» SUPPLIED RECORDS:
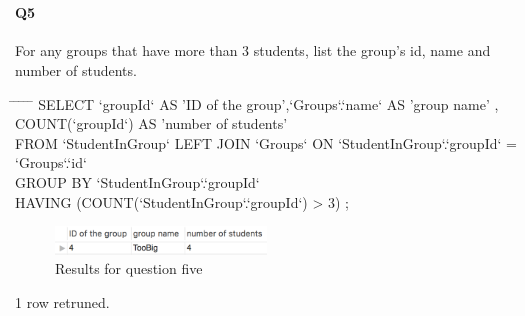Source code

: \documentclass[paper=a4, fontsize=11pt]{scrartcl} %
\numberwithin{equation}{section} %
\numberwithin{figure}{section} %
\numberwithin{table}{section} %
\begin{document}
    \section{ }
    \paragraph{Q5}For any groups that have more than 3 students, list the group’s id, name and number of students.
    \begin{center}
        \begin{minipage}{10cm}
        \begin{tabbing}
            \hspace*{.25in} \= \hspace*{.25in} \= \hspace*{.25in} \= \hspace*{.25in} \= \hspace*{.25in} \=\kill
            {\color{blue}SELECT `groupId` AS 'ID of the group',`Groups`.`name` AS 'group name' , COUNT(`groupId`) AS 'number of students'}\\
            \> {\color{blue}FROM `StudentInGroup` LEFT JOIN `Groups` ON `StudentInGroup`.`groupId` = `Groups`.`id`} \\
            \> {\color{blue}GROUP BY `StudentInGroup`.`groupId`}\\
            \> {\color{blue}HAVING (COUNT(`StudentInGroup`.`groupId`) > 3) ;}\\
        
        \end{tabbing}
        \end{minipage}
    \end{center}
    \begin{figure}[htbp!]
        \centering
        \includegraphics[width=0.5\textwidth]{q51.png}
        \caption{Results for question five}%
        \vspace{-1em}
    \end{figure}
    {\color{red} 1 row retruned.}

    \section{ }
\end{document}
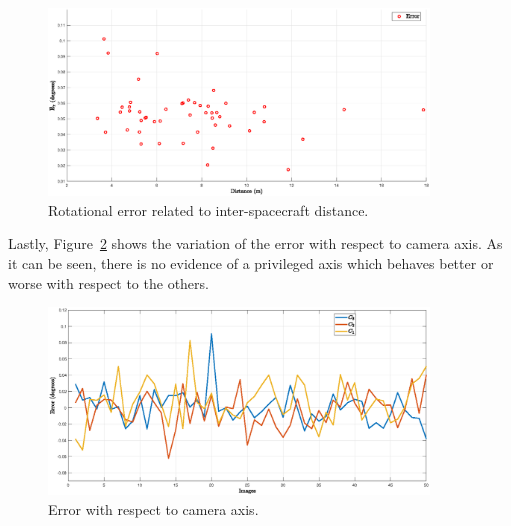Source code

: \begin{figure}[htpb]
  \centering
  \includegraphics[width=0.9\textwidth]{gfx/plotError/rotAndDist.eps}
  \caption{Rotational error related to inter-spacecraft distance.}
  \label{fig:rotAndDist}
\end{figure}

Lastly, Figure~\ref{fig:c3c2c1} shows the variation of the error with respect to camera axis. As it can be seen, there is no evidence of a privileged axis which behaves better or worse with respect to the others.

\begin{figure}[htpb]
  \centering
  \includegraphics[width=0.9\textwidth]{gfx/plotError/c3c2c1.eps}
  \caption{Error with respect to camera axis.}
  \label{fig:c3c2c1}
\end{figure}
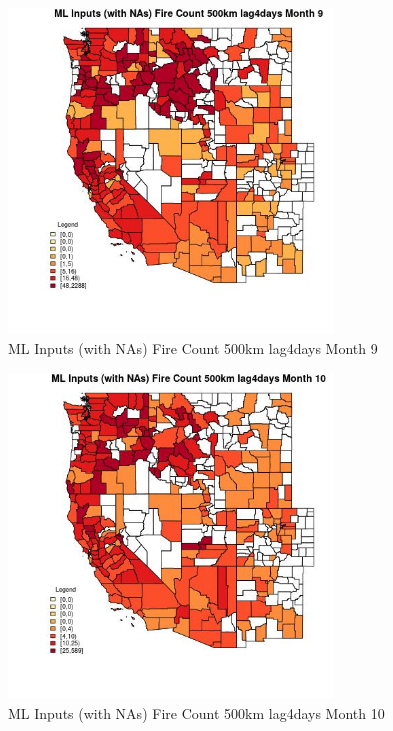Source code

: \begin{figure} 
\centering  
\includegraphics[width=0.77\textwidth]{Code_Outputs/Report_ML_input_PM25_Step4_part_e_de_duplicated_aves_compiled_2019-05-21wNAs_CountyFire_Count_500km_lag4daysmedianMonth9.jpg} 
\caption{\label{fig:Report_ML_input_PM25_Step4_part_e_de_duplicated_aves_compiled_2019-05-21wNAsCountyFire_Count_500km_lag4daysmedianMonth9}ML Inputs (with NAs) Fire Count 500km lag4days Month 9} 
\end{figure} 
 

\begin{figure} 
\centering  
\includegraphics[width=0.77\textwidth]{Code_Outputs/Report_ML_input_PM25_Step4_part_e_de_duplicated_aves_compiled_2019-05-21wNAs_CountyFire_Count_500km_lag4daysmedianMonth10.jpg} 
\caption{\label{fig:Report_ML_input_PM25_Step4_part_e_de_duplicated_aves_compiled_2019-05-21wNAsCountyFire_Count_500km_lag4daysmedianMonth10}ML Inputs (with NAs) Fire Count 500km lag4days Month 10} 
\end{figure} 
 

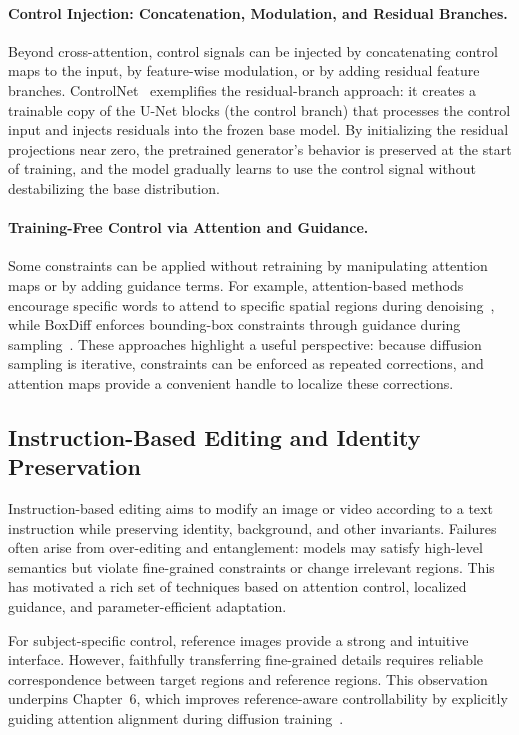 \paragraph{Control Injection: Concatenation, Modulation, and Residual Branches.}
Beyond cross-attention, control signals can be injected by concatenating control maps to the input, by feature-wise modulation, or by adding residual feature branches. ControlNet~\citep{zhang2023adding} exemplifies the residual-branch approach: it creates a trainable copy of the U-Net blocks (the control branch) that processes the control input and injects residuals into the frozen base model. By initializing the residual projections near zero, the pretrained generator's behavior is preserved at the start of training, and the model gradually learns to use the control signal without destabilizing the base distribution.

\paragraph{Training-Free Control via Attention and Guidance.}
Some constraints can be applied without retraining by manipulating attention maps or by adding guidance terms. For example, attention-based methods encourage specific words to attend to specific spatial regions during denoising~\citep{chefer2023attend, cao2023masactrl}, while BoxDiff enforces bounding-box constraints through guidance during sampling~\citep{xie2023boxdiff}. These approaches highlight a useful perspective: because diffusion sampling is iterative, constraints can be enforced as repeated corrections, and attention maps provide a convenient handle to localize these corrections.

\subsection{Instruction-Based Editing and Identity Preservation}
Instruction-based editing aims to modify an image or video according to a text instruction while preserving identity, background, and other invariants. Failures often arise from over-editing and entanglement: models may satisfy high-level semantics but violate fine-grained constraints or change irrelevant regions. This has motivated a rich set of techniques based on attention control, localized guidance, and parameter-efficient adaptation.

For subject-specific control, reference images provide a strong and intuitive interface. However, faithfully transferring fine-grained details requires reliable correspondence between target regions and reference regions. This observation underpins Chapter~6, which improves reference-aware controllability by explicitly guiding attention alignment during diffusion training~\citep{zhou2025learning}.

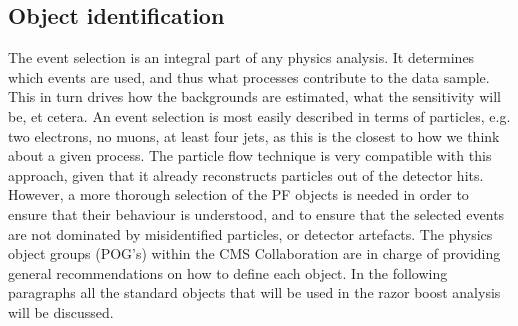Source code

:
\subsection{Object identification}

The event selection is an integral part of any physics analysis. It determines which events are
used, and thus what processes contribute to the data sample. This in turn drives how the
backgrounds are estimated, what the sensitivity will be, et cetera. 
An event selection is most easily described in terms of particles, e.g. two electrons, no muons, at
least four jets, as this is the closest to how we think about a given process.  
The particle flow technique is very compatible with this approach, given that it already
reconstructs particles out of the detector hits. 
However, a more thorough selection of the PF objects is needed in order to ensure that their
behaviour is understood, and to ensure that the selected events are not dominated by
misidentified particles, or detector artefacts. 
The physics object groups (POG's) within the CMS Collaboration are in charge of providing general
recommendations on how to define each object. 
In the following paragraphs all the standard objects that will be used in the razor boost analysis
will be discussed.


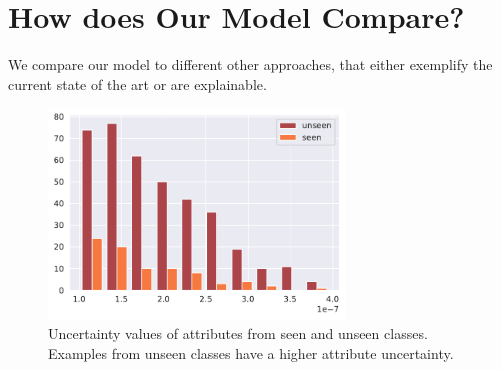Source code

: \documentclass[a4paper,cleardoubleempty,BCOR1cm, 11pt]{report}
\begin{document}








\section{How does Our Model Compare?}\label{sec:results}
We compare our model to different other approaches, that either exemplify the current state of the art or are explainable.

\begin{figure}[t!]
	\centering
		\includegraphics[width=0.7\textwidth]{images/zero_shot_class_uncertainty_median_hist.pdf}
\caption{Uncertainty values of attributes from seen and unseen classes. Examples from unseen classes have a higher attribute uncertainty.}
\label{fig:zero_shot_uncert}
\end{figure}
\end{document}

» WHAT YOU WILL DO: Would you repeat the material above exactly, line for line, from its first line to the line with "AS 'group name'", including both and skipping every picture?

» SOLUTION FOR THIS EXERCISE:
Source code

: \documentclass[paper=a4, fontsize=11pt]{scrartcl} %
\numberwithin{equation}{section} %
\numberwithin{figure}{section} %
\numberwithin{table}{section} %
\begin{document}
    \section{ }
    \paragraph{Q5}For any groups that have more than 3 students, list the group’s id, name and number of students.
    \begin{center}
        \begin{minipage}{10cm}
        \begin{tabbing}
            \hspace*{.25in} \= \hspace*{.25in} \= \hspace*{.25in} \= \hspace*{.25in} \= \hspace*{.25in} \=\kill
            {\color{blue}SELECT `groupId` AS 'ID of the group',`Groups`.`name` AS 'group name' , COUNT(`groupId`) AS 'number of students'}\\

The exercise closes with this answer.